— TASK DESCRIPTION —
Using the entries that follow, give only the number of lines with the word "compares" in them.

— PROVIDED INFORMATION —

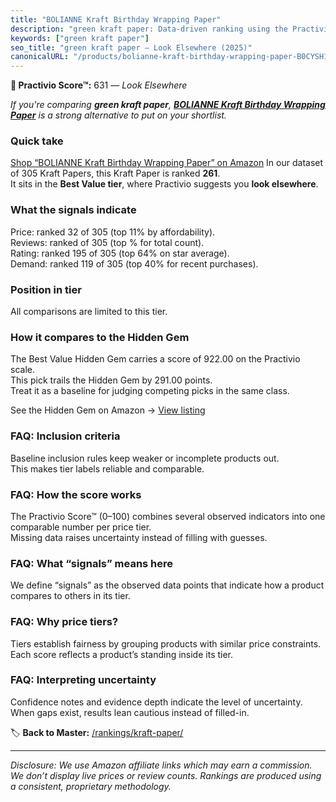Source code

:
 ```yaml
---
title: "BOLIANNE Kraft Birthday Wrapping Paper"
description: "green kraft paper: Data-driven ranking using the Practivio Score™. Positioned by quality, value, demand, findability, momentum."
keywords: ["green kraft paper"]
seo_title: "green kraft paper — Look Elsewhere (2025)"
canonicalURL: "/products/bolianne-kraft-birthday-wrapping-paper-B0CYSH1824/"
---
```


**🚫 Practivio Score™:** 631 — _Look Elsewhere_


*If you're comparing **green kraft paper**, **[BOLIANNE Kraft Birthday Wrapping Paper](https://www.amazon.com/dp/B0CYSH1824?tag=practivio-20)** is a strong alternative to put on your shortlist.*
### Quick take
[Shop “BOLIANNE Kraft Birthday Wrapping Paper” on Amazon](https://www.amazon.com/dp/B0CYSH1824?tag=practivio-20)
In our dataset of 305 Kraft Papers, this Kraft Paper is ranked **261**.  
It sits in the **Best Value tier**, where Practivio suggests you **look elsewhere**.

### What the signals indicate
Price: ranked 32 of 305 (top 11% by affordability).  
Reviews: ranked  of 305 (top % for total count).  
Rating: ranked 195 of 305 (top 64% on star average).  
Demand: ranked 119 of 305 (top 40% for recent purchases).

### Position in tier
All comparisons are limited to this tier.

### How it compares to the Hidden Gem
The Best Value Hidden Gem carries a score of 922.00 on the Practivio scale.  
This pick trails the Hidden Gem by 291.00 points.  
Treat it as a baseline for judging competing picks in the same class.  

See the Hidden Gem on Amazon → [View listing](https://www.amazon.com/dp/B0C24QVJVF?tag=practivio-20)

### FAQ: Inclusion criteria
Baseline inclusion rules keep weaker or incomplete products out.  
This makes tier labels reliable and comparable.

### FAQ: How the score works
The Practivio Score™ (0–100) combines several observed indicators into one comparable number per price tier.  
Missing data raises uncertainty instead of filling with guesses.

### FAQ: What “signals” means here
We define “signals” as the observed data points that indicate how a product compares to others in its tier.

### FAQ: Why price tiers?
Tiers establish fairness by grouping products with similar price constraints.  
Each score reflects a product’s standing inside its tier.

### FAQ: Interpreting uncertainty
Confidence notes and evidence depth indicate the level of uncertainty.  
When gaps exist, results lean cautious instead of filled-in.


🏷️ **Back to Master:** [/rankings/kraft-paper/](/rankings/kraft-paper/)

---
_Disclosure: We use Amazon affiliate links which may earn a commission. We don’t display live prices or review counts. Rankings are produced using a consistent, proprietary methodology._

— EXERCISE OUTPUT —
2